Input data START

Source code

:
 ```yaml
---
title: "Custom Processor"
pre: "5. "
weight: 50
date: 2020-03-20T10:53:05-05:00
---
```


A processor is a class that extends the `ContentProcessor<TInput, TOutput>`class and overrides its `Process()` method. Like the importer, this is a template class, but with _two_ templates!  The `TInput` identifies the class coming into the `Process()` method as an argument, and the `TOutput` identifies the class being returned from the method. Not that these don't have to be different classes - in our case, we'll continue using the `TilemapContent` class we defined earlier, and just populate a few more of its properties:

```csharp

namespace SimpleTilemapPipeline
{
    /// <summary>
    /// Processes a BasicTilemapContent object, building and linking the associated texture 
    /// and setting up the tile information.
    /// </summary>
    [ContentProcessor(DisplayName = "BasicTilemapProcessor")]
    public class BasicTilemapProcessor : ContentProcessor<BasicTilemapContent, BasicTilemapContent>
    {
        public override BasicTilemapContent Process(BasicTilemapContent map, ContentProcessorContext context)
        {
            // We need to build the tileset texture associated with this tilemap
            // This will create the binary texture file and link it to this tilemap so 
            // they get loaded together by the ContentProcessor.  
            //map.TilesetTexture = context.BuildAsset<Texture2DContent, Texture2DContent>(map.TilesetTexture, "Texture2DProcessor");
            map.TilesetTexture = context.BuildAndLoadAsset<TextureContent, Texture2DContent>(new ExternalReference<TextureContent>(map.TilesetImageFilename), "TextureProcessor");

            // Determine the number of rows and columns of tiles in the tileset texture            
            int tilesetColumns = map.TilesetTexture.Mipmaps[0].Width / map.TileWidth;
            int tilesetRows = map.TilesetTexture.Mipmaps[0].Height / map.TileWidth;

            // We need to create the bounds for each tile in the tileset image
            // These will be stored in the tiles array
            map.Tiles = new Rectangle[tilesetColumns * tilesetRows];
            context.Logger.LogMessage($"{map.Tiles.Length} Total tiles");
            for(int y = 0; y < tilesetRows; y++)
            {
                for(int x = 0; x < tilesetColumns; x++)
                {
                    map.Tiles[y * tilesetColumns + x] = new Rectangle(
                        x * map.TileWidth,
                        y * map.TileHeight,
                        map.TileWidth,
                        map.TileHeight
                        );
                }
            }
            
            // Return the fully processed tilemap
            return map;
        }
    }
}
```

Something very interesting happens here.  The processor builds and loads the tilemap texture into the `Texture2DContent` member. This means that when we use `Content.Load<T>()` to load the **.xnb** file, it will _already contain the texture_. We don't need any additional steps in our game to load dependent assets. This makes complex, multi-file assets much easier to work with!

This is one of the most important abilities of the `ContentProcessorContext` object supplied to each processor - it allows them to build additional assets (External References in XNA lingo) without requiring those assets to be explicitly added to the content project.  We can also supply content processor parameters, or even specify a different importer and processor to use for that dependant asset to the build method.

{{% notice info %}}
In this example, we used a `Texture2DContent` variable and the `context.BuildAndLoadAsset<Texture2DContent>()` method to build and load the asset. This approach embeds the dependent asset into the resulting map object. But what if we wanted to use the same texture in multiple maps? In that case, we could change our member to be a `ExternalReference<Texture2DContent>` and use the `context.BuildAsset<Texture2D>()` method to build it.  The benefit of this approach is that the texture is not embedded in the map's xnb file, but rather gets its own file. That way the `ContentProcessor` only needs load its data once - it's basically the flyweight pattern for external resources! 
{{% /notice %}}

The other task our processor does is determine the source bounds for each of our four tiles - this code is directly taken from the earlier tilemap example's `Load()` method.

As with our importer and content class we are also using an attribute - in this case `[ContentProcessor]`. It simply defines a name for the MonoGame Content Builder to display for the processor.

Input data END

§ **Your objective**: Would you filter the records and copy out each line containing "Mipmaps"?

§ **Exercise output**:
            int tilesetColumns = map.TilesetTexture.Mipmaps[0].Width / map.TileWidth;
            int tilesetRows = map.TilesetTexture.Mipmaps[0].Height / map.TileWidth;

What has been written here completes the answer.